D'ici à 2027, nous serons confrontés à l'obligation de prolonger 80 % de nos réacteurs, de les remplacer ou de leur substituer des alternatives.

Le remplacement se ferait dans une proportion de 1 pour 0,6 ou 0,7, puisqu'un EPR est beaucoup plus puissant qu'un réacteur actuel. Cependant, le coût de production du mégawattheure nucléaire par un EPR, tel qu'on l'évalue aujourd'hui, est beaucoup plus élevé que le coût de production actuel de notre électricité nucléaire : la Cour des comptes le situe entre 70 et 90 euros par mégawattheure.

À Flamanville et en Finlande, si l'EPR n'est pas à proprement parler un prototype, c'est en tout cas une tête de série. Aussi la Cour des comptes ne s'aventure-t-elle pas à prévoir le coût de production de l'électricité par un EPR dans quinze ans.

Toujours est-il qu'aujourd'hui, ce coût est compris entre 70 et 90 euros par mégawattheure. Il est donc très élevé, supérieur, par exemple, au coût de production de l'électricité dans l'éolien terrestre - par différence avec l'éolien offshore.

De surcroît, le risque existe que ce coût continue d'augmenter en raison des nouvelles normes de sûreté liées à la prise en compte de l'accident de Fukushima.

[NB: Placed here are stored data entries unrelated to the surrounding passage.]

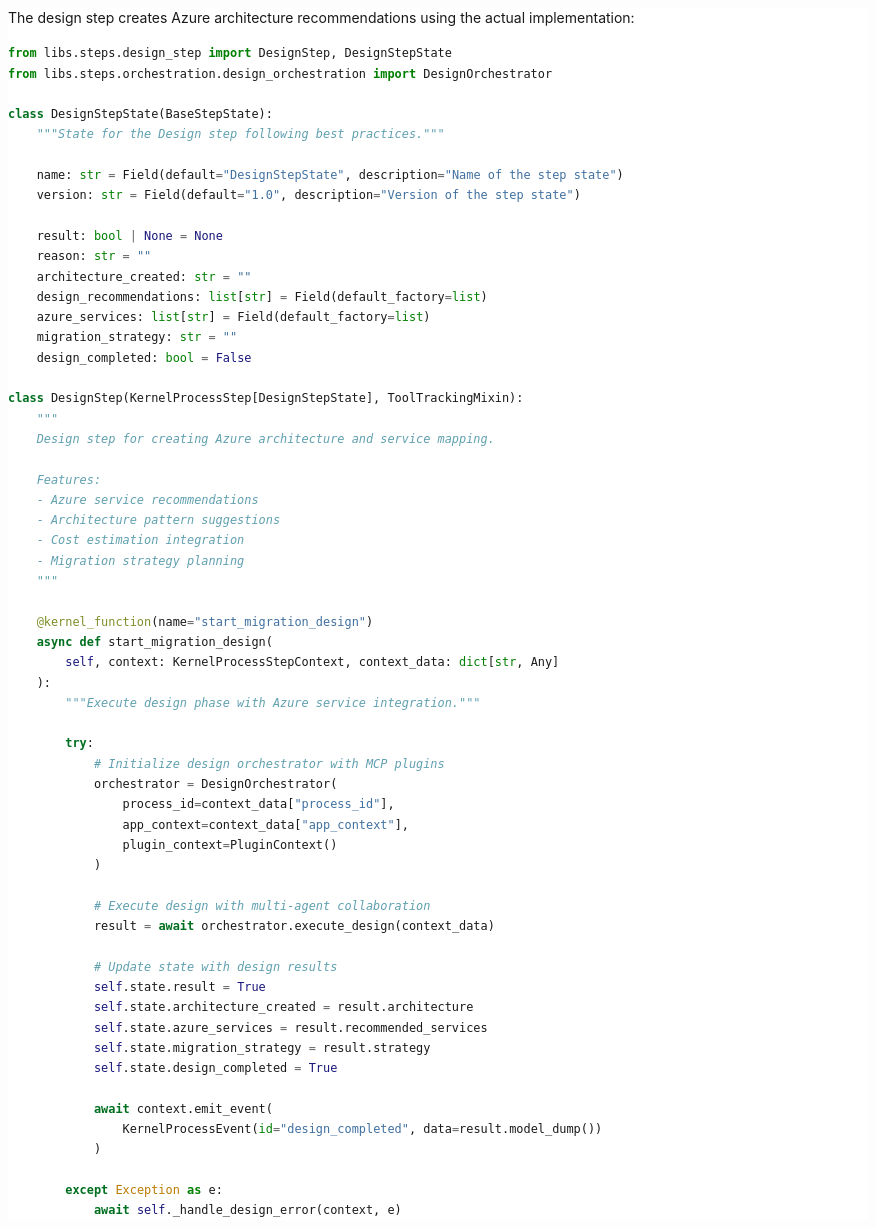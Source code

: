 The design step creates Azure architecture recommendations using the actual implementation:

```python
from libs.steps.design_step import DesignStep, DesignStepState
from libs.steps.orchestration.design_orchestration import DesignOrchestrator

class DesignStepState(BaseStepState):
    """State for the Design step following best practices."""

    name: str = Field(default="DesignStepState", description="Name of the step state")
    version: str = Field(default="1.0", description="Version of the step state")

    result: bool | None = None
    reason: str = ""
    architecture_created: str = ""
    design_recommendations: list[str] = Field(default_factory=list)
    azure_services: list[str] = Field(default_factory=list)
    migration_strategy: str = ""
    design_completed: bool = False

class DesignStep(KernelProcessStep[DesignStepState], ToolTrackingMixin):
    """
    Design step for creating Azure architecture and service mapping.

    Features:
    - Azure service recommendations
    - Architecture pattern suggestions
    - Cost estimation integration
    - Migration strategy planning
    """

    @kernel_function(name="start_migration_design")
    async def start_migration_design(
        self, context: KernelProcessStepContext, context_data: dict[str, Any]
    ):
        """Execute design phase with Azure service integration."""

        try:
            # Initialize design orchestrator with MCP plugins
            orchestrator = DesignOrchestrator(
                process_id=context_data["process_id"],
                app_context=context_data["app_context"],
                plugin_context=PluginContext()
            )

            # Execute design with multi-agent collaboration
            result = await orchestrator.execute_design(context_data)

            # Update state with design results
            self.state.result = True
            self.state.architecture_created = result.architecture
            self.state.azure_services = result.recommended_services
            self.state.migration_strategy = result.strategy
            self.state.design_completed = True

            await context.emit_event(
                KernelProcessEvent(id="design_completed", data=result.model_dump())
            )

        except Exception as e:
            await self._handle_design_error(context, e)
```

Au total, pour nous, il n'est pas crédible de prétendre remplacer les réacteurs nucléaires par des EPR. Sur le plan économique, ce n'est pas une solution acceptable. Compte tenu du coût actuel de la technologie, elle entraînerait inévitablement des augmentations du prix de l'électricité.

Pour bien comprendre, il faut considérer l'histoire de l'évolution des coûts. Le nucléaire est une technologie dont on dit qu'elle a une courbe d'apprentissage négative. Autrement dit, tout au long de l'histoire du nucléaire, les technologies n'ont eu de cesse de coûter plus cher que prévu.

Leurs coûts n'ont cessé d'augmenter pour une raison facile à comprendre et que certains trouveront peut-être souhaitable : la prise en compte de la sûreté et des enseignements tirés des différents accidents.

Dans les années 1970, le coût de la troisième génération du nucléaire était évalué à 1 000 dollars par kilowatt. Aujourd'hui, les études conduites sur le sujet, notamment par l'Agence pour l'énergie nucléaire, l'AEN, font état d'un montant maximal de 6 000 dollars par kilowatt.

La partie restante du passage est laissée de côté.